So, what does all this tell us? Well, first and foremost, it demonstrates that not only do theories abound for what UFOs may be, but that those same theories are as wildly different as they are deeply controversial. But, there’s another important factor: many of these theories – secret weapons, ball-lightning, mind-altering plasmas, and demonic entities – have been addressed not just by UFO researchers, but by government agencies, too.
There is sometimes a tendency to assume that if government departments, intelligence agencies, and military think-tanks are studying UFO reports and classifying their findings, then “they” must have all the answers. What if, however, just like the UFO research community, governments have a lot of data, a massive amount of reports and testimony, and perhaps even recovered wreckage and bodies, but that’s all they have?
That one agency says “ball-lightning,” another cries “Demons!” a third claims ”It’s plasmas” and a fourth concludes “secret-weapons,” suggests confusion may reign within government just about as much as it does in our research community.

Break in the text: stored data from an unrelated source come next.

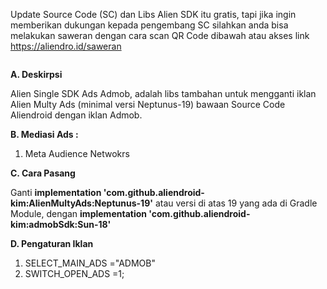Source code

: Update Source Code (SC) dan Libs Alien SDK itu gratis, tapi jika ingin memberikan dukungan kepada pengembang SC silahkan anda bisa melakukan saweran dengan cara scan QR Code dibawah atau akses link https://aliendro.id/saweran
<p><img src="https://aliendro.id/uploads/images-file-manager/202211/img_63738decd99593-65171035-52358629.jpg" alt="" style="display: block; margin-left: auto; margin-right: auto;" /></p>
 <b>A. Deskirpsi </b>

Alien Single SDK Ads Admob, adalah libs tambahan untuk mengganti iklan Alien Multy Ads (minimal versi Neptunus-19) bawaan Source Code Aliendroid dengan iklan Admob.

 <b>B. Mediasi Ads : </b>
1. Meta Audience Netwokrs

 <b>C. Cara Pasang </b>

Ganti <b>implementation 'com.github.aliendroid-kim:AlienMultyAds:Neptunus-19'</b> atau versi di atas 19 yang ada di Gradle Module, 
dengan <b>implementation 'com.github.aliendroid-kim:admobSdk:Sun-18'</b>

 
<b>D. Pengaturan Iklan</b>
1. SELECT_MAIN_ADS ="ADMOB"
2. SWITCH_OPEN_ADS =1;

Just because officialdom – like us – knows something strange is afoot in our skies, it doesn’t automatically mean it knows – or can prove – the true origins of the phenomenon. The sheer scale of deeply different theories that exist to try and resolve what UFOs might represent shows one thing and one thing only: Sixty-five years after Kenneth Arnold’s famous encounter in the Cascade Mountains, Washington State, USA, we really haven’t learned, or resolved, much at all concerning what UFOs are. Arguably, that may well apply to governments, too.